The lengths (Figure 3a) and widths (Figure 3b) of the D leaves showed that the D leaf lengths differed significantly (p ≤ 0.05) at 8 and 12 MAP, whereas the widths of the leaves differed only at 12 MAP. There was no significant difference between both treatments in terms of the D leaf length at 4 MAP and the D leaf width at 4 and 8 MAP. The NLU treatment led to longer D leaves compared with the urea treatment alone (control) at all dates of data collection. However, the NLU treatment recorded 6%, 16%, and 20% longer D leaves at 4, 8, and 12 MAP, respectively, compared with the urea treatment alone.

The above-ground fresh and dry biomass (kg/plant and g/plant, respectively) between both treatments is presented in Table 3. The pattern of fresh and dry biomass production between both treatments differed significantly at 8 and 12 MAP but remained almost similar at 4 MAP. A higher value of fresh (0.75, 1.50, and 3.12 kg/plant) and dry (115.39, 216.68, and 417.81 g/plant) biomass production in the above-ground parts was observed after the NLU treatment, while lower fresh (0.70, 1.25, and 2.70 kg/plant) and dry (108.47, 180.47, and 378.36 g/plant) biomass production was recorded after the urea treatment at 4, 8, and 12 MAP, respectively. The application of NLU increased the fresh biomass by 20% and 15% and the dry biomass by 20% and 10% compared with the urea treatment at 8 and 12 MAP, respectively.

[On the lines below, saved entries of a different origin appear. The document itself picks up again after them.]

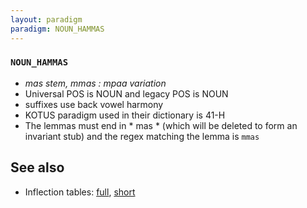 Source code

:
 ```yaml
---
layout: paradigm
paradigm: NOUN_HAMMAS
---
```

### ` NOUN_HAMMAS `

* _mas stem, mmas : mpaa variation_
* Universal POS is NOUN and legacy POS is NOUN
* suffixes use back vowel harmony
* KOTUS paradigm used in their dictionary is 41-H
* The lemmas must end in * mas * (which will be deleted to form an invariant stub) and the regex matching the lemma is ` mmas `

## See also

* Inflection tables: [full](gen/H/hammas.html), [short](gen/H/hammas_wikt.html)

Moreover, data on the fresh and dry biomass (g/plant) of the below-ground parts revealed that the NLU treatment had a significant positive effect on these traits only at 12 MAP, which was 13% and 16% higher, respectively, than that of the urea treatment (Table 3).

Chlorophyll is one of the most important factors that influence the photosynthetic capacity of a plant and is significantly affected by NLU. The chlorophyll_a, chlorophyll_b, and chlorophyll_(a+b) content at 4, 8, and 12 MAP is presented in

Table 4. Effects of NBPT on the chlorophyll content of pineapple leaves.

Treatment	Chlorophylla (mg cm−2)			Chlorophyllb (mg cm−2)			Chlorophyll(a+b) (mg cm−2)
	4 MAP	8 MAP	12 MAP	4 MAP	8 MAP	12 MAP	4 MAP	8 MAP	12 MAP
Urea	3.49 ± 0.05	4.03 ± 0.05	4.52 ± 0.04	1.02 ± 0.80	1.15 ± 0.06	1.52 ± 0.11	3.94 ± 0.11	4.55 ± 0.09	5.21 ± 0.10
NLU	3.47 ± 0.06	4.45 ± 0.04	4.90 ± 0.05	1.05 ± 0.11	1.32 ± 0.08	1.78 ± 0.12	3.95 ± 0.15	5.04 ± 0.04	5.84 ± 0.11
Significance level	NS	*	*	NS	NS	NS	NS	*	*

* indicates a significant difference (p ≤ 0.05) and NS indicates a non-significant difference between both treatments according to Student’s t-test.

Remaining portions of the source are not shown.